BEGIN TASK INPUTS

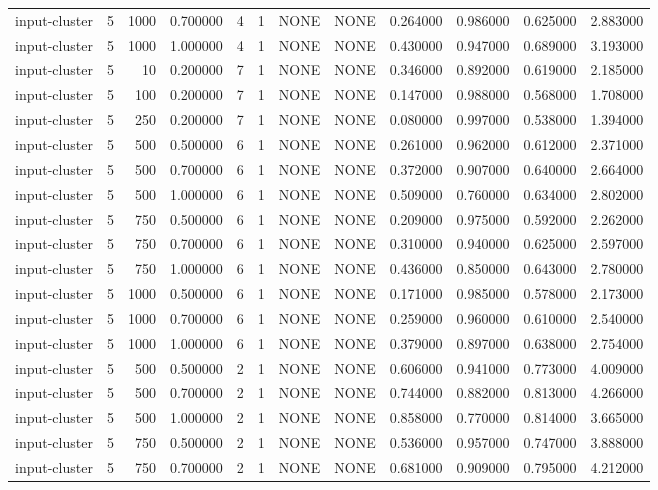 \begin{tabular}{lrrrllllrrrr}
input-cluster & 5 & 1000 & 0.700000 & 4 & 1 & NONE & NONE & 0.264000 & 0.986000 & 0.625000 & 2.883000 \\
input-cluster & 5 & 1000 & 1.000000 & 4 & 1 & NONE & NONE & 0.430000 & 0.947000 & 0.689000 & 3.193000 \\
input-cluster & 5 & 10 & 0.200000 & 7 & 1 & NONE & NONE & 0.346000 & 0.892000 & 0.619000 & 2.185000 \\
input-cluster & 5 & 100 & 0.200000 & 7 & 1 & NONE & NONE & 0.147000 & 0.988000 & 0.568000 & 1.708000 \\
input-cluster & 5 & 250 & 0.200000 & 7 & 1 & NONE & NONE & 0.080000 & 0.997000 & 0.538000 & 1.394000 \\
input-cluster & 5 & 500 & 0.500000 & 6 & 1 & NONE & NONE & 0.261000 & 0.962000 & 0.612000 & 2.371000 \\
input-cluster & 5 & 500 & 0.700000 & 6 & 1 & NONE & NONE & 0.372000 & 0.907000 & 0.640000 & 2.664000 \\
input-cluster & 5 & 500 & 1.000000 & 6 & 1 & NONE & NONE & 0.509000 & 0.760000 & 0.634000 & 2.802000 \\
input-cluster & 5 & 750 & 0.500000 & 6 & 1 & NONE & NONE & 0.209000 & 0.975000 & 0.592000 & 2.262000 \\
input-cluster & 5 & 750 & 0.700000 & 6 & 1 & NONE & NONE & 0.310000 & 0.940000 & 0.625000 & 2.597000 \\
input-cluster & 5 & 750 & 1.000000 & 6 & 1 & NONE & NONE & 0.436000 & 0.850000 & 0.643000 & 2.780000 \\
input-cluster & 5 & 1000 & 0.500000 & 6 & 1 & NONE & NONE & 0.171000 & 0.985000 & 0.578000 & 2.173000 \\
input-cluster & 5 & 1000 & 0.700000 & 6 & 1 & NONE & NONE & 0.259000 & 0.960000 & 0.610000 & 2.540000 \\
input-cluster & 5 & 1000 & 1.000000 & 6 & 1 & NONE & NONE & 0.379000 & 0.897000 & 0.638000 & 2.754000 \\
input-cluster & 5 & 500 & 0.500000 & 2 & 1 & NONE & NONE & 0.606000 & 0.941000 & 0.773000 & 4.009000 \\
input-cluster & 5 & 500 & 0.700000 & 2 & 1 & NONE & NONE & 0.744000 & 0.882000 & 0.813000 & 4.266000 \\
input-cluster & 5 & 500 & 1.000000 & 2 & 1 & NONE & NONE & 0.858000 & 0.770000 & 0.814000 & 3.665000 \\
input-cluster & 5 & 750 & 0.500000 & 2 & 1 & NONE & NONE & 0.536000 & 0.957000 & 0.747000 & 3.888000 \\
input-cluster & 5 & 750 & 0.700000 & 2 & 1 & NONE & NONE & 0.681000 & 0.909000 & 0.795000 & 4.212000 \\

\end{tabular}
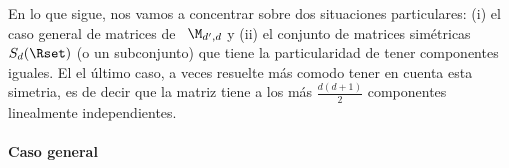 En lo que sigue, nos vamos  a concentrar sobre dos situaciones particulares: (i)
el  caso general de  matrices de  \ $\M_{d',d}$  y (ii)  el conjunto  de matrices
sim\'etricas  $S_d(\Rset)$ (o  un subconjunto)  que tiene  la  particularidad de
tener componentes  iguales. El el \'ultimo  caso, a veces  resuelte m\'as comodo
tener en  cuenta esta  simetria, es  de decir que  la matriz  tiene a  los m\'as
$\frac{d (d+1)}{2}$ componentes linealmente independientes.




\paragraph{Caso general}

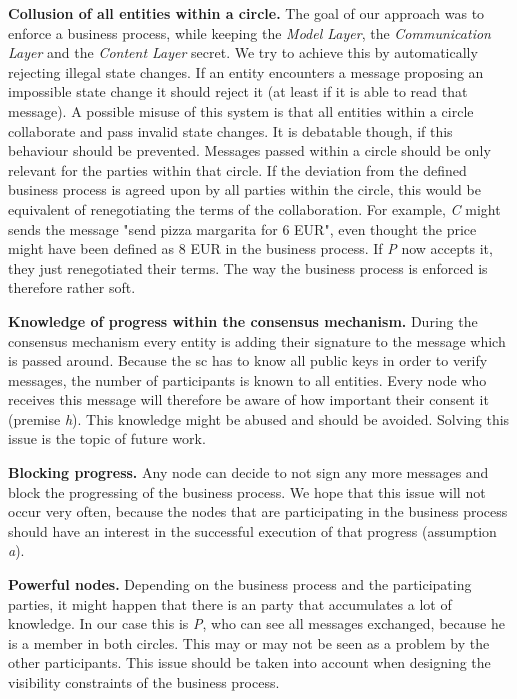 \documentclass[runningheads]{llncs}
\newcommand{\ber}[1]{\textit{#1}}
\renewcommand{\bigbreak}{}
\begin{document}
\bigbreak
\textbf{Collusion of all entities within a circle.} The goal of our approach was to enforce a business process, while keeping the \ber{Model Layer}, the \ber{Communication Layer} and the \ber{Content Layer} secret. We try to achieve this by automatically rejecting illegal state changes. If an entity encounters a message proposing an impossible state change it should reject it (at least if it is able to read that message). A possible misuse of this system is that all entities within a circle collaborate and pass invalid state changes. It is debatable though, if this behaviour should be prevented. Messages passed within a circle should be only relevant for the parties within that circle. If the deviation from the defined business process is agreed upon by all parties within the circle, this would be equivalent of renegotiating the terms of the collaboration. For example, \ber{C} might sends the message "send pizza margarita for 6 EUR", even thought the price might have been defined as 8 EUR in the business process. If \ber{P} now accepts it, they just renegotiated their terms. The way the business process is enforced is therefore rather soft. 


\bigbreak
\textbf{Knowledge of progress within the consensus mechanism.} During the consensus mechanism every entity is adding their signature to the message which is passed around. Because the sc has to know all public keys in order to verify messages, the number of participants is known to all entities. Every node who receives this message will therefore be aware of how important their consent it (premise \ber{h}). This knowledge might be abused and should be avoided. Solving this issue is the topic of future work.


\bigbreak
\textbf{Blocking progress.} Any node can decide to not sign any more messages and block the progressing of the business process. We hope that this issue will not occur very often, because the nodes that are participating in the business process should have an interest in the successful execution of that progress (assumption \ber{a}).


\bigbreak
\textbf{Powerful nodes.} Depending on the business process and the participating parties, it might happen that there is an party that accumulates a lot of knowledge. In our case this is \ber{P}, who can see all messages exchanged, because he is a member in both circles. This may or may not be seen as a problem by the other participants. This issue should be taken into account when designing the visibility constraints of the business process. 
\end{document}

END TASK INPUTS

▸ THE TASK
An exact copy of the material is required, minus the pictures.

▸ EXERCISE SOLUTION
 \begin{tabular}{lrrrllllrrrr}
input-cluster & 5 & 1000 & 0.700000 & 4 & 1 & NONE & NONE & 0.264000 & 0.986000 & 0.625000 & 2.883000 \\
input-cluster & 5 & 1000 & 1.000000 & 4 & 1 & NONE & NONE & 0.430000 & 0.947000 & 0.689000 & 3.193000 \\
input-cluster & 5 & 10 & 0.200000 & 7 & 1 & NONE & NONE & 0.346000 & 0.892000 & 0.619000 & 2.185000 \\
input-cluster & 5 & 100 & 0.200000 & 7 & 1 & NONE & NONE & 0.147000 & 0.988000 & 0.568000 & 1.708000 \\
input-cluster & 5 & 250 & 0.200000 & 7 & 1 & NONE & NONE & 0.080000 & 0.997000 & 0.538000 & 1.394000 \\
input-cluster & 5 & 500 & 0.500000 & 6 & 1 & NONE & NONE & 0.261000 & 0.962000 & 0.612000 & 2.371000 \\
input-cluster & 5 & 500 & 0.700000 & 6 & 1 & NONE & NONE & 0.372000 & 0.907000 & 0.640000 & 2.664000 \\
input-cluster & 5 & 500 & 1.000000 & 6 & 1 & NONE & NONE & 0.509000 & 0.760000 & 0.634000 & 2.802000 \\
input-cluster & 5 & 750 & 0.500000 & 6 & 1 & NONE & NONE & 0.209000 & 0.975000 & 0.592000 & 2.262000 \\
input-cluster & 5 & 750 & 0.700000 & 6 & 1 & NONE & NONE & 0.310000 & 0.940000 & 0.625000 & 2.597000 \\
input-cluster & 5 & 750 & 1.000000 & 6 & 1 & NONE & NONE & 0.436000 & 0.850000 & 0.643000 & 2.780000 \\
input-cluster & 5 & 1000 & 0.500000 & 6 & 1 & NONE & NONE & 0.171000 & 0.985000 & 0.578000 & 2.173000 \\
input-cluster & 5 & 1000 & 0.700000 & 6 & 1 & NONE & NONE & 0.259000 & 0.960000 & 0.610000 & 2.540000 \\
input-cluster & 5 & 1000 & 1.000000 & 6 & 1 & NONE & NONE & 0.379000 & 0.897000 & 0.638000 & 2.754000 \\
input-cluster & 5 & 500 & 0.500000 & 2 & 1 & NONE & NONE & 0.606000 & 0.941000 & 0.773000 & 4.009000 \\
input-cluster & 5 & 500 & 0.700000 & 2 & 1 & NONE & NONE & 0.744000 & 0.882000 & 0.813000 & 4.266000 \\
input-cluster & 5 & 500 & 1.000000 & 2 & 1 & NONE & NONE & 0.858000 & 0.770000 & 0.814000 & 3.665000 \\
input-cluster & 5 & 750 & 0.500000 & 2 & 1 & NONE & NONE & 0.536000 & 0.957000 & 0.747000 & 3.888000 \\
input-cluster & 5 & 750 & 0.700000 & 2 & 1 & NONE & NONE & 0.681000 & 0.909000 & 0.795000 & 4.212000 \\

\end{tabular}
 En lo que sigue, nos vamos  a concentrar sobre dos situaciones particulares: (i)
el  caso general de  matrices de  \ $\M_{d',d}$  y (ii)  el conjunto  de matrices
sim\'etricas  $S_d(\Rset)$ (o  un subconjunto)  que tiene  la  particularidad de
tener componentes  iguales. El el \'ultimo  caso, a veces  resuelte m\'as comodo
tener en  cuenta esta  simetria, es  de decir que  la matriz  tiene a  los m\'as
$\frac{d (d+1)}{2}$ componentes linealmente independientes.




\paragraph{Caso general}

 \documentclass[runningheads]{llncs}
\newcommand{\ber}[1]{\textit{#1}}
\renewcommand{\bigbreak}{}
\begin{document}
\bigbreak
\textbf{Collusion of all entities within a circle.} The goal of our approach was to enforce a business process, while keeping the \ber{Model Layer}, the \ber{Communication Layer} and the \ber{Content Layer} secret. We try to achieve this by automatically rejecting illegal state changes. If an entity encounters a message proposing an impossible state change it should reject it (at least if it is able to read that message). A possible misuse of this system is that all entities within a circle collaborate and pass invalid state changes. It is debatable though, if this behaviour should be prevented. Messages passed within a circle should be only relevant for the parties within that circle. If the deviation from the defined business process is agreed upon by all parties within the circle, this would be equivalent of renegotiating the terms of the collaboration. For example, \ber{C} might sends the message "send pizza margarita for 6 EUR", even thought the price might have been defined as 8 EUR in the business process. If \ber{P} now accepts it, they just renegotiated their terms. The way the business process is enforced is therefore rather soft. 


\bigbreak
\textbf{Knowledge of progress within the consensus mechanism.} During the consensus mechanism every entity is adding their signature to the message which is passed around. Because the sc has to know all public keys in order to verify messages, the number of participants is known to all entities. Every node who receives this message will therefore be aware of how important their consent it (premise \ber{h}). This knowledge might be abused and should be avoided. Solving this issue is the topic of future work.


\bigbreak
\textbf{Blocking progress.} Any node can decide to not sign any more messages and block the progressing of the business process. We hope that this issue will not occur very often, because the nodes that are participating in the business process should have an interest in the successful execution of that progress (assumption \ber{a}).


\bigbreak
\textbf{Powerful nodes.} Depending on the business process and the participating parties, it might happen that there is an party that accumulates a lot of knowledge. In our case this is \ber{P}, who can see all messages exchanged, because he is a member in both circles. This may or may not be seen as a problem by the other participants. This issue should be taken into account when designing the visibility constraints of the business process. 
\end{document}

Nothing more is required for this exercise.